Ok so let me get you up to speed on this amazing little shit storm the Mac community has been watching. In very clear, almost un-legalese like language, the end user license agreement for Mac OS X states:
2. Permitted License Uses and Restrictions.
A. Single Use License. Subject to the terms and conditions of this License, unless you have purchased a Family Pack or Upgrade license for the Apple Software, you are granted a limited non-exclusive license to install, use and run one (1) copy of the Apple Software on a single Apple-branded computer at a time. You agree not to install, use or run the Apple Software on any non-Apple-branded computer, or to enable others to do so. This License does not allow the Apple Software to exist on more than one computer at a time, and you may not make the Apple Software available over a network where it could be used by multiple computers at the same time.
I’ve probably only read under 10 of these stupid things. Emphasis on stupid. But I do write a lot, and I generally organize my thoughts into a priority order so the reader get the most important bits first should they drop off half way through. That’s mostly because I know how much everyone loves to read my raving craptastic blog.

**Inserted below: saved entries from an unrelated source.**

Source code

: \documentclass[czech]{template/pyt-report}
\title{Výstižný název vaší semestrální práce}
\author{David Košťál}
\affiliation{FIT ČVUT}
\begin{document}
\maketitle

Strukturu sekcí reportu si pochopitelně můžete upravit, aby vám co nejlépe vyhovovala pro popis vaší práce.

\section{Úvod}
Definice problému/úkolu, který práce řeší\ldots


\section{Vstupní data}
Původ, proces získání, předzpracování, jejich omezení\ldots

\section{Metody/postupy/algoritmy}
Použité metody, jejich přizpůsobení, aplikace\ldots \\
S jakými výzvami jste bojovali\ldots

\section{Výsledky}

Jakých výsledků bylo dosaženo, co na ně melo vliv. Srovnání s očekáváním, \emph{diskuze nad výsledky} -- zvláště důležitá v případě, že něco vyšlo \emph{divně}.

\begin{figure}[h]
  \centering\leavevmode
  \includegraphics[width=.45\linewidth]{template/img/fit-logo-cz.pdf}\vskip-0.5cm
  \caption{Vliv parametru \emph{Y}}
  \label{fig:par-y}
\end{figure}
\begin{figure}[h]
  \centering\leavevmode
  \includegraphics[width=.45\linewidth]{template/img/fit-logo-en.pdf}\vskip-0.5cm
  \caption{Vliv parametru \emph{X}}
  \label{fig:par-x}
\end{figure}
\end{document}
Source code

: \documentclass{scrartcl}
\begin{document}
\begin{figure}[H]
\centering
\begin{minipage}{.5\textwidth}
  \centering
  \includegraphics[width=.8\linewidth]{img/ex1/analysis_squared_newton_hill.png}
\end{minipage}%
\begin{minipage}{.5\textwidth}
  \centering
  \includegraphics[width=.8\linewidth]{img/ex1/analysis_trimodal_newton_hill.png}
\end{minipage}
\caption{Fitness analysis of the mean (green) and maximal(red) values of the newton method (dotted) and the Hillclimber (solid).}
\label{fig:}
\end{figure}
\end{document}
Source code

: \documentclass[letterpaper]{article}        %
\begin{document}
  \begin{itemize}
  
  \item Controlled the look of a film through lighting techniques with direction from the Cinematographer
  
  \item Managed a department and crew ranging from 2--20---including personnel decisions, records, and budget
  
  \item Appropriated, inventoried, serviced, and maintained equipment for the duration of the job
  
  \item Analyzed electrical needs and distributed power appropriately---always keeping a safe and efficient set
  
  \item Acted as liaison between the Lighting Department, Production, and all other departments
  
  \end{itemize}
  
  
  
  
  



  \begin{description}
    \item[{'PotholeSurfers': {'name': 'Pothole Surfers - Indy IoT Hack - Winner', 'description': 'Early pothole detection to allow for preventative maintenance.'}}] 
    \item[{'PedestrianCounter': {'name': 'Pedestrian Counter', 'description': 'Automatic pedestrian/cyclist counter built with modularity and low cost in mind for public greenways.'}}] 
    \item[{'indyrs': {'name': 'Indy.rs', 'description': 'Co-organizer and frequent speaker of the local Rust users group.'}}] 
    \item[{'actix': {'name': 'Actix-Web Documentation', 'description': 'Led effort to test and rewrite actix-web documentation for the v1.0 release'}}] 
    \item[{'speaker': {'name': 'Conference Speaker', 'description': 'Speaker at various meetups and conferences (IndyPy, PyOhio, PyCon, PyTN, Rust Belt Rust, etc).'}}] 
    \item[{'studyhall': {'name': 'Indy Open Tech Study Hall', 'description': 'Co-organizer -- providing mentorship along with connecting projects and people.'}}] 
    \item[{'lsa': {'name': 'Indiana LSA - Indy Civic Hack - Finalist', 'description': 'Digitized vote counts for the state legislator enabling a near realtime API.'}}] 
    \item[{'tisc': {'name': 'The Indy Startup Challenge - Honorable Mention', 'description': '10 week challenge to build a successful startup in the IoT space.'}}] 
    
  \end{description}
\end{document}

Just apply that concept to any other document, one can assume its so important to Apple that its the first thing they dive into regarding their product and the terms of using it (I’m not counting the ‘General’ paragraph above this because its not relevant to this article). I mean this bullet isn’t that hard to understand. Don’t go putting OS X on non-Apple hardware, don’t enable people to do it either. You might even interpret it as don’t think about enabling people to think about enabling Mac OS X on last nights pizza box.
Do people do it anyway, and should they? Absolutely. One of my favorite cultural motives to be in the tech industry is constantly being on the path of discovery. Let the geeks tinker away!
Should they do it for profit? Only if the discovery is so unique in solving a problem that its possible someone else is already working on it. Psystar was not this. The very company they depended on to power the software their computers shipped with was the same ‘vendor’ that they anticipated a big legal battle with. Before they even were truly in business.
There are only a few groups in life I never ever want to hear from in a negative situation. Apple Legal is #2. My ex wife is #1.
Even better, should Psystar suggest they could exceed Apple’s own sales figures? Well how about suggesting you could do it in 1/25th the time Apple took to get to that point? I’m no venture capitalist, hell I can barely keep my account positive. But I do believe that if I were in a VC’s shoes I would have this interpretation…a pitch to sell Mac OS X preinstalled PC’s, challenge a pretty well established legal precedent, and then see financial projections presented as conservative that are so polar opposites of the expected figures they match Apple’s own sales. In their aggressive growth model, Psystar suggested even more radical numbers. Well I would have to laugh and say I can’t wait to read about it in the news. Then today I would read about it here, sip another from my coffee mug, and smile.
Under its conservative projections, Psystar told investors it would sell 70,000 computers in 2009, 470,000 systems in 2010 and 1.45 million machines in 2011. The firm’s aggressive growth model, however, put those numbers at 130,000, 1.87 million and 12 million during 2009, 2010 and 2011, respectively.
By comparison, Apple sold 10.4 million Macs during its 2009 fiscal year, the 12-month span that ended Sept. 30, 2009.
The first rule I know about VC’s is that whatever it is your business idea is, it better have something people can believe is the right thing to do and if necessary challenge the status quo. I’m sure the people behind Psystar’s funding saw this legal challenge coming. If I could’ve been a fly on the wall during that presentation, I would’ve loved to see the guy or girl that walked out when they saw growth from 70k to 470k units year over year, in a conservative model. I know of very few business owners able to handle that amount of growth when they have a physical product, attached with technical support, warranties, etc. I don’t care how much money you can throw at it, scaling a business that way is a recipe for failure. Certainly anything is possible. Its almost like these guys just pulled Apple’s SEC filings and then shaved it down for their own. Were they so ambitiously involved in this that they believed they could outsell Apple in its own market? In less than three years?
I guess all in all I’m fascinated with this story, like many Mac bloggers, at the fact they even got 768 units out the door. It seemed doomed right from their press release. The more that comes out of the court case Apple has built on them the more its clear just what a classic business failure this is. Maybe if the economy was just super awesome they could’ve pushed passed 770, but the truth is they didn’t even know how to do accounting correctly.
I’ve got some snipe oil to sell for my next big idea.